WHAT YOU NEED TO DO:
The listing below holds a line with "ಮೂಡಿಸುತ್ತಿದ್ದರು ರಸದರ್ಶನ ಮಾಡಿಸುತ್ತಿದ್ದರು." and a line with "ನನ್ನ ಸಂಸ್ಕೃತ ಪ್ರಥಮಾ, ಕಾವ್ಯ". Reproduce those two lines exactly, plus everything between them.
──────── SOURCE DATA ────────
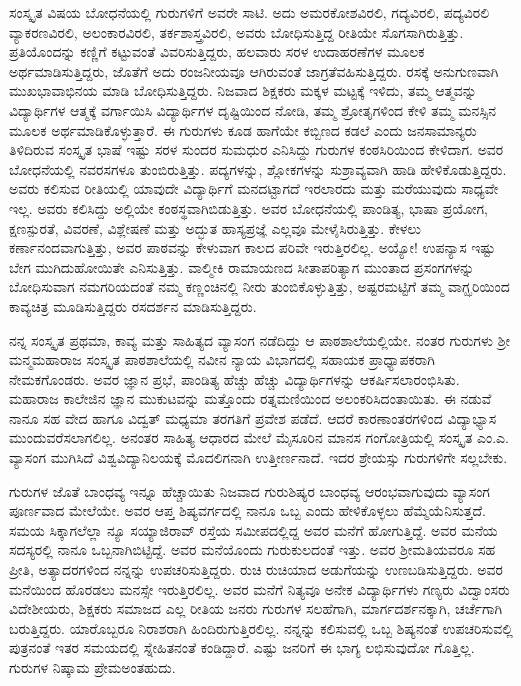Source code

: {ಸಂಸ್ಕೃತ ವಿಷಯ ಬೋಧನೆಯಲ್ಲಿ ಗುರುಗಳಿಗೆ ಅವರೇ ಸಾಟಿ. ಅದು ಅಮರಕೋಶ\-ವಿರಲಿ, ಗದ್ಯವಿರಲಿ, ಪದ್ಯವಿರಲಿ ವ್ಯಾಕರಣವಿರಲಿ, ಅಲಂಕಾರವಿರಲಿ, ತರ್ಕಶಾಸ್ತ್ರ\-ವಿರಲಿ, ಅವರು ಬೋಧಿಸುತ್ತಿದ್ದ ರೀತಿಯೇ ಸೊಗಸಾಗಿರುತ್ತಿತ್ತು. ಪ್ರತಿಯೊಂದನ್ನು ಕಣ್ಣಿಗೆ ಕಟ್ಟುವಂತೆ ವಿವರಿಸುತ್ತಿದ್ದರು, ಹಲವಾರು ಸರಳ ಉದಾಹರಣೆಗಳ ಮೂಲಕ ಅರ್ಥಮಾಡಿ\-ಸುತ್ತಿದ್ದರು, ಜೊತೆಗೆ ಅದು ರಂಜನೀಯವೂ ಆಗಿರುವಂತೆ ಜಾಗ್ರತೆವಹಿಸು\-ತ್ತಿದ್ದರು. ರಸಕ್ಕೆ ಅನುಗುಣವಾಗಿ ಮುಖಭಾವಾಭಿನಯ ಮಾಡಿ ಬೋಧಿಸುತ್ತಿದ್ದರು. ನಿಜವಾದ ಶಿಕ್ಷಕರು ಮಕ್ಕಳ ಮಟ್ಟಕ್ಕೆ ಇಳಿದು, ತಮ್ಮ ಆತ್ಮವನ್ನು ವಿದ್ಯಾರ್ಥಿಗಳ ಆತ್ಮಕ್ಕೆ ವರ್ಗಾಯಿಸಿ ವಿದ್ಯಾರ್ಥಿಗಳ ದೃಷ್ಟಿಯಿಂದ ನೋಡಿ, ತಮ್ಮ ಶ್ರೋತೃಗಳಿಂದ ಕೇಳಿ ತಮ್ಮ ಮನಸ್ಸಿನ ಮೂಲಕ ಅರ್ಥಮಾಡಿಕೊಳ್ಳುತ್ತಾರೆ. ಈ ಗುರುಗಳು ಕೂಡ ಹಾಗೆಯೇ ಕಬ್ಬಿಣದ ಕಡಲೆ ಎಂದು ಜನಸಾಮಾನ್ಯರು ತಿಳಿದಿರುವ ಸಂಸ್ಕೃತ ಭಾಷೆ ಇಷ್ಟು ಸರಳ ಸುಂದರ ಸುಮಧುರ ಎನಿಸಿದ್ದು ಗುರುಗಳ ಕಂಠಸಿರಿಯಿಂದ ಕೇಳಿದಾಗ. ಅವರ ಬೋಧನೆಯಲ್ಲಿ ನವರಸಗಳೂ ತುಂಬಿರುತ್ತಿತ್ತು. ಪದ್ಯಗಳನ್ನು, ಶ್ಲೋಕಗಳನ್ನು ಸುಶ್ರಾವ್ಯವಾಗಿ ಹಾಡಿ ಹೇಳಿಕೊಡುತ್ತಿದ್ದರು. ಅವರು ಕಲಿಸುವ ರೀತಿಯಲ್ಲಿ ಯಾವುದೇ ವಿದ್ಯಾರ್ಥಿಗೆ ಮನದಟ್ಟಾಗದೆ ಇರಲಾರದು ಮತ್ತು ಮರೆಯುವುದು ಸಾಧ್ಯವೇ ಇಲ್ಲ. ಅವರು ಕಲಿಸಿದ್ದು ಅಲ್ಲಿಯೇ ಕಂಠಸ್ಥವಾಗಿಬಿಡುತ್ತಿತ್ತು. ಅವರ ಬೋಧನೆಯಲ್ಲಿ ಪಾಂಡಿತ್ಯ, ಭಾಷಾ ಪ್ರಯೋಗ, ಕ್ಷಣಸ್ಪುರತೆ, ವಿವರಣೆ, ವಿಶ್ಲೇಷಣೆ ಮತ್ತು ಅದ್ಭುತ ಹಾಸ್ಯಪ್ರಜ್ಞೆ ಎಲ್ಲವೂ ಮೇಳೈಸಿರುತ್ತಿತ್ತು. ಕೇಳಲು ಕರ್ಣಾನಂದವಾಗುತ್ತಿತ್ತು, ಅವರ ಪಾಠವನ್ನು ಕೇಳುವಾಗ ಕಾಲದ ಪರಿವೇ ಇರುತ್ತಿರಲಿಲ್ಲ. ಅಯ್ಯೋ! ಉಪನ್ಯಾಸ ಇಷ್ಟು ಬೇಗ ಮುಗಿದುಹೋಯಿತೇ ಎನಿಸುತ್ತಿತ್ತು. ವಾಲ್ಮೀಕಿ ರಾಮಾಯಣದ ಸೀತಾಪರಿತ್ಯಾಗ ಮುಂತಾದ ಪ್ರಸಂಗಗಳನ್ನು ಬೋಧಿಸುವಾಗ ನಮಗರಿಯದಂತೆ ನಮ್ಮ ಕಣ್ಣಂಚಿನಲ್ಲಿ ನೀರು ತುಂಬಿಕೊಳ್ಳುತ್ತಿತ್ತು, ಅಷ್ಟರಮಟ್ಟಿಗೆ ತಮ್ಮ ವಾಗ್ಝರಿಯಿಂದ ಕಾವ್ಯಚಿತ್ರ ಮೂಡಿಸುತ್ತಿದ್ದರು ರಸದರ್ಶನ ಮಾಡಿಸುತ್ತಿದ್ದರು.

ನನ್ನ ಸಂಸ್ಕೃತ ಪ್ರಥಮಾ, ಕಾವ್ಯ ಮತ್ತು ಸಾಹಿತ್ಯದ ವ್ಯಾಸಂಗ ನಡೆದಿದ್ದು ಆ ಪಾಠಶಾಲೆಯಲ್ಲಿಯೇ. ನಂತರ ಗುರುಗಳು ಶ್ರೀ ಮನ್ಮಮಹಾರಾಜ ಸಂಸ್ಕೃತ ಪಾಠಶಾಲೆಯಲ್ಲಿ ನವೀನ ನ್ಯಾಯ ವಿಭಾಗದಲ್ಲಿ ಸಹಾಯಕ ಪ್ರಾಧ್ಯಾಪಕರಾಗಿ ನೇಮಕಗೊಂಡರು. ಅವರ ಜ್ಞಾನ ಪ್ರಭೆ, ಪಾಂಡಿತ್ಯ ಹೆಚ್ಚು ಹೆಚ್ಚು ವಿದ್ಯಾರ್ಥಿಗಳನ್ನು ಆಕರ್ಷಿಸಲಾರಂಭಿಸಿತು. ಮಹಾರಾಜ ಕಾಲೇಜಿನ ಜ್ಞಾನ ಮುಕುಟವನ್ನು ಮತ್ತೊಂದು ರತ್ನಮಣಿಯಿಂದ ಅಲಂಕರಿಸಿದಂತಾಯಿತು. ಈ ನಡುವೆ ನಾನೂ ಸಹ ವೇದ ಹಾಗೂ ವಿದ್ವತ್ ಮಧ್ಯಮಾ ತರಗತಿಗೆ ಪ್ರವೇಶ ಪಡೆದೆ. ಆದರೆ ಕಾರಣಾಂತರಗಳಿಂದ ವಿದ್ಯಾಭ್ಯಾಸ ಮುಂದುವರೆಸಲಾಗಲಿಲ್ಲ. ಅನಂತರ ಸಾಹಿತ್ಯ ಆಧಾರದ ಮೇಲೆ ಮೈಸೂರಿನ ಮಾನಸ ಗಂಗೋತ್ರಿಯಲ್ಲಿ ಸಂಸ್ಕೃತ ಎಂ.ಎ. ವ್ಯಾಸಂಗ ಮುಗಿಸಿದೆ ವಿಶ್ವವಿದ್ಯಾನಿಲಯಕ್ಕೆ ಮೊದಲಿಗನಾಗಿ ಉತ್ತೀರ್ಣನಾದೆ. ಇದರ ಶ್ರೇಯಸ್ಸು ಗುರುಗಳಿಗೇ ಸಲ್ಲಬೇಕು.

ಗುರುಗಳ ಜೊತೆ ಬಾಂಧವ್ಯ ಇನ್ನೂ ಹೆಚ್ಚಾಯಿತು ನಿಜವಾದ ಗುರು\enginline{-}ಶಿಷ್ಯರ ಬಾಂಧವ್ಯ ಆರಂಭವಾಗುವುದು ವ್ಯಾಸಂಗ ಪೂರ್ಣವಾದ ಮೇಲೆಯೇ. ಅವರ ಆಪ್ತ ಶಿಷ್ಯವರ್ಗದಲ್ಲಿ ನಾನೂ ಒಬ್ಬ ಎಂದು ಹೇಳಿಕೊಳ್ಳಲು ಹೆಮ್ಮೆಯೆನಿಸುತ್ತದೆ. ಸಮಯ ಸಿಕ್ಕಾಗಲೆಲ್ಲಾ ನ್ಯೂ ಸಯ್ಯಾಜಿರಾವ್ ರಸ್ತೆಯ ಸಮೀಪದಲ್ಲಿದ್ದ ಅವರ ಮನೆಗೆ ಹೋಗುತ್ತಿದ್ದೆ. ಅವರ ಮನೆಯ ಸದಸ್ಯರಲ್ಲಿ ನಾನೂ ಒಬ್ಬನಾಗಿಬಿಟ್ಟಿದ್ದೆ. ಅವರ ಮನೆಯೊಂದು ಗುರುಕುಲದಂತೆ ಇತ್ತು. ಅವರ ಶ್ರೀಮತಿಯವರೂ ಸಹ ಪ್ರೀತಿ, ಅತ್ಯಾದರಗಳಿಂದ ನನ್ನನ್ನು ಉಪಚರಿಸುತ್ತಿದ್ದರು. ರುಚಿ ರುಚಿಯಾದ ಅಡುಗೆಯನ್ನು ಉಣಬಡಿಸುತ್ತಿದ್ದರು. ಅವರ ಮನೆಯಿಂದ ಹೊರಡಲು ಮನಸ್ಸೇ ಇರುತ್ತಿರಲಿಲ್ಲ. ಅವರ ಮನೆಗೆ ನಿತ್ಯವೂ ಅನೇಕ ವಿದ್ಯಾರ್ಥಿಗಳು ಗಣ್ಯರು ವಿದ್ವಾಂಸರು ವಿದೇಶೀಯರು, ಶಿಕ್ಷಕರು ಸಮಾಜದ ಎಲ್ಲ ರೀತಿಯ ಜನರು ಗುರುಗಳ ಸಲಹೆಗಾಗಿ, ಮಾರ್ಗದರ್ಶನಕ್ಕಾಗಿ, ಚರ್ಚೆಗಾಗಿ ಬರುತ್ತಿದ್ದರು. ಯಾರೊಬ್ಬರೂ ನಿರಾಶರಾಗಿ ಹಿಂದಿರುಗುತ್ತಿರಲಿಲ್ಲ. ನನ್ನನ್ನು ಕಲಿಸುವಲ್ಲಿ ಒಬ್ಬ ಶಿಷ್ಯನಂತೆ ಉಪಚರಿಸುವಲ್ಲಿ ಪುತ್ರನಂತೆ ಇತರ ಸಮಯದಲ್ಲಿ ಸ್ನೇಹಿತನಂತೆ ಕಂಡಿದ್ದಾರೆ. ಎಷ್ಟು ಜನರಿಗೆ ಈ ಭಾಗ್ಯ ಲಭಿಸುವುದೋ ಗೊತ್ತಿಲ್ಲ. ಗುರುಗಳ ನಿಷ್ಕಾಮ ಪ್ರೇಮ\break ಅಂತಹುದು.

}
────────
TASK OUTPUT:
: {ಸಂಸ್ಕೃತ ವಿಷಯ ಬೋಧನೆಯಲ್ಲಿ ಗುರುಗಳಿಗೆ ಅವರೇ ಸಾಟಿ. ಅದು ಅಮರಕೋಶ\-ವಿರಲಿ, ಗದ್ಯವಿರಲಿ, ಪದ್ಯವಿರಲಿ ವ್ಯಾಕರಣವಿರಲಿ, ಅಲಂಕಾರವಿರಲಿ, ತರ್ಕಶಾಸ್ತ್ರ\-ವಿರಲಿ, ಅವರು ಬೋಧಿಸುತ್ತಿದ್ದ ರೀತಿಯೇ ಸೊಗಸಾಗಿರುತ್ತಿತ್ತು. ಪ್ರತಿಯೊಂದನ್ನು ಕಣ್ಣಿಗೆ ಕಟ್ಟುವಂತೆ ವಿವರಿಸುತ್ತಿದ್ದರು, ಹಲವಾರು ಸರಳ ಉದಾಹರಣೆಗಳ ಮೂಲಕ ಅರ್ಥಮಾಡಿ\-ಸುತ್ತಿದ್ದರು, ಜೊತೆಗೆ ಅದು ರಂಜನೀಯವೂ ಆಗಿರುವಂತೆ ಜಾಗ್ರತೆವಹಿಸು\-ತ್ತಿದ್ದರು. ರಸಕ್ಕೆ ಅನುಗುಣವಾಗಿ ಮುಖಭಾವಾಭಿನಯ ಮಾಡಿ ಬೋಧಿಸುತ್ತಿದ್ದರು. ನಿಜವಾದ ಶಿಕ್ಷಕರು ಮಕ್ಕಳ ಮಟ್ಟಕ್ಕೆ ಇಳಿದು, ತಮ್ಮ ಆತ್ಮವನ್ನು ವಿದ್ಯಾರ್ಥಿಗಳ ಆತ್ಮಕ್ಕೆ ವರ್ಗಾಯಿಸಿ ವಿದ್ಯಾರ್ಥಿಗಳ ದೃಷ್ಟಿಯಿಂದ ನೋಡಿ, ತಮ್ಮ ಶ್ರೋತೃಗಳಿಂದ ಕೇಳಿ ತಮ್ಮ ಮನಸ್ಸಿನ ಮೂಲಕ ಅರ್ಥಮಾಡಿಕೊಳ್ಳುತ್ತಾರೆ. ಈ ಗುರುಗಳು ಕೂಡ ಹಾಗೆಯೇ ಕಬ್ಬಿಣದ ಕಡಲೆ ಎಂದು ಜನಸಾಮಾನ್ಯರು ತಿಳಿದಿರುವ ಸಂಸ್ಕೃತ ಭಾಷೆ ಇಷ್ಟು ಸರಳ ಸುಂದರ ಸುಮಧುರ ಎನಿಸಿದ್ದು ಗುರುಗಳ ಕಂಠಸಿರಿಯಿಂದ ಕೇಳಿದಾಗ. ಅವರ ಬೋಧನೆಯಲ್ಲಿ ನವರಸಗಳೂ ತುಂಬಿರುತ್ತಿತ್ತು. ಪದ್ಯಗಳನ್ನು, ಶ್ಲೋಕಗಳನ್ನು ಸುಶ್ರಾವ್ಯವಾಗಿ ಹಾಡಿ ಹೇಳಿಕೊಡುತ್ತಿದ್ದರು. ಅವರು ಕಲಿಸುವ ರೀತಿಯಲ್ಲಿ ಯಾವುದೇ ವಿದ್ಯಾರ್ಥಿಗೆ ಮನದಟ್ಟಾಗದೆ ಇರಲಾರದು ಮತ್ತು ಮರೆಯುವುದು ಸಾಧ್ಯವೇ ಇಲ್ಲ. ಅವರು ಕಲಿಸಿದ್ದು ಅಲ್ಲಿಯೇ ಕಂಠಸ್ಥವಾಗಿಬಿಡುತ್ತಿತ್ತು. ಅವರ ಬೋಧನೆಯಲ್ಲಿ ಪಾಂಡಿತ್ಯ, ಭಾಷಾ ಪ್ರಯೋಗ, ಕ್ಷಣಸ್ಪುರತೆ, ವಿವರಣೆ, ವಿಶ್ಲೇಷಣೆ ಮತ್ತು ಅದ್ಭುತ ಹಾಸ್ಯಪ್ರಜ್ಞೆ ಎಲ್ಲವೂ ಮೇಳೈಸಿರುತ್ತಿತ್ತು. ಕೇಳಲು ಕರ್ಣಾನಂದವಾಗುತ್ತಿತ್ತು, ಅವರ ಪಾಠವನ್ನು ಕೇಳುವಾಗ ಕಾಲದ ಪರಿವೇ ಇರುತ್ತಿರಲಿಲ್ಲ. ಅಯ್ಯೋ! ಉಪನ್ಯಾಸ ಇಷ್ಟು ಬೇಗ ಮುಗಿದುಹೋಯಿತೇ ಎನಿಸುತ್ತಿತ್ತು. ವಾಲ್ಮೀಕಿ ರಾಮಾಯಣದ ಸೀತಾಪರಿತ್ಯಾಗ ಮುಂತಾದ ಪ್ರಸಂಗಗಳನ್ನು ಬೋಧಿಸುವಾಗ ನಮಗರಿಯದಂತೆ ನಮ್ಮ ಕಣ್ಣಂಚಿನಲ್ಲಿ ನೀರು ತುಂಬಿಕೊಳ್ಳುತ್ತಿತ್ತು, ಅಷ್ಟರಮಟ್ಟಿಗೆ ತಮ್ಮ ವಾಗ್ಝರಿಯಿಂದ ಕಾವ್ಯಚಿತ್ರ ಮೂಡಿಸುತ್ತಿದ್ದರು ರಸದರ್ಶನ ಮಾಡಿಸುತ್ತಿದ್ದರು.

ನನ್ನ ಸಂಸ್ಕೃತ ಪ್ರಥಮಾ, ಕಾವ್ಯ ಮತ್ತು ಸಾಹಿತ್ಯದ ವ್ಯಾಸಂಗ ನಡೆದಿದ್ದು ಆ ಪಾಠಶಾಲೆಯಲ್ಲಿಯೇ. ನಂತರ ಗುರುಗಳು ಶ್ರೀ ಮನ್ಮಮಹಾರಾಜ ಸಂಸ್ಕೃತ ಪಾಠಶಾಲೆಯಲ್ಲಿ ನವೀನ ನ್ಯಾಯ ವಿಭಾಗದಲ್ಲಿ ಸಹಾಯಕ ಪ್ರಾಧ್ಯಾಪಕರಾಗಿ ನೇಮಕಗೊಂಡರು. ಅವರ ಜ್ಞಾನ ಪ್ರಭೆ, ಪಾಂಡಿತ್ಯ ಹೆಚ್ಚು ಹೆಚ್ಚು ವಿದ್ಯಾರ್ಥಿಗಳನ್ನು ಆಕರ್ಷಿಸಲಾರಂಭಿಸಿತು. ಮಹಾರಾಜ ಕಾಲೇಜಿನ ಜ್ಞಾನ ಮುಕುಟವನ್ನು ಮತ್ತೊಂದು ರತ್ನಮಣಿಯಿಂದ ಅಲಂಕರಿಸಿದಂತಾಯಿತು. ಈ ನಡುವೆ ನಾನೂ ಸಹ ವೇದ ಹಾಗೂ ವಿದ್ವತ್ ಮಧ್ಯಮಾ ತರಗತಿಗೆ ಪ್ರವೇಶ ಪಡೆದೆ. ಆದರೆ ಕಾರಣಾಂತರಗಳಿಂದ ವಿದ್ಯಾಭ್ಯಾಸ ಮುಂದುವರೆಸಲಾಗಲಿಲ್ಲ. ಅನಂತರ ಸಾಹಿತ್ಯ ಆಧಾರದ ಮೇಲೆ ಮೈಸೂರಿನ ಮಾನಸ ಗಂಗೋತ್ರಿಯಲ್ಲಿ ಸಂಸ್ಕೃತ ಎಂ.ಎ. ವ್ಯಾಸಂಗ ಮುಗಿಸಿದೆ ವಿಶ್ವವಿದ್ಯಾನಿಲಯಕ್ಕೆ ಮೊದಲಿಗನಾಗಿ ಉತ್ತೀರ್ಣನಾದೆ. ಇದರ ಶ್ರೇಯಸ್ಸು ಗುರುಗಳಿಗೇ ಸಲ್ಲಬೇಕು.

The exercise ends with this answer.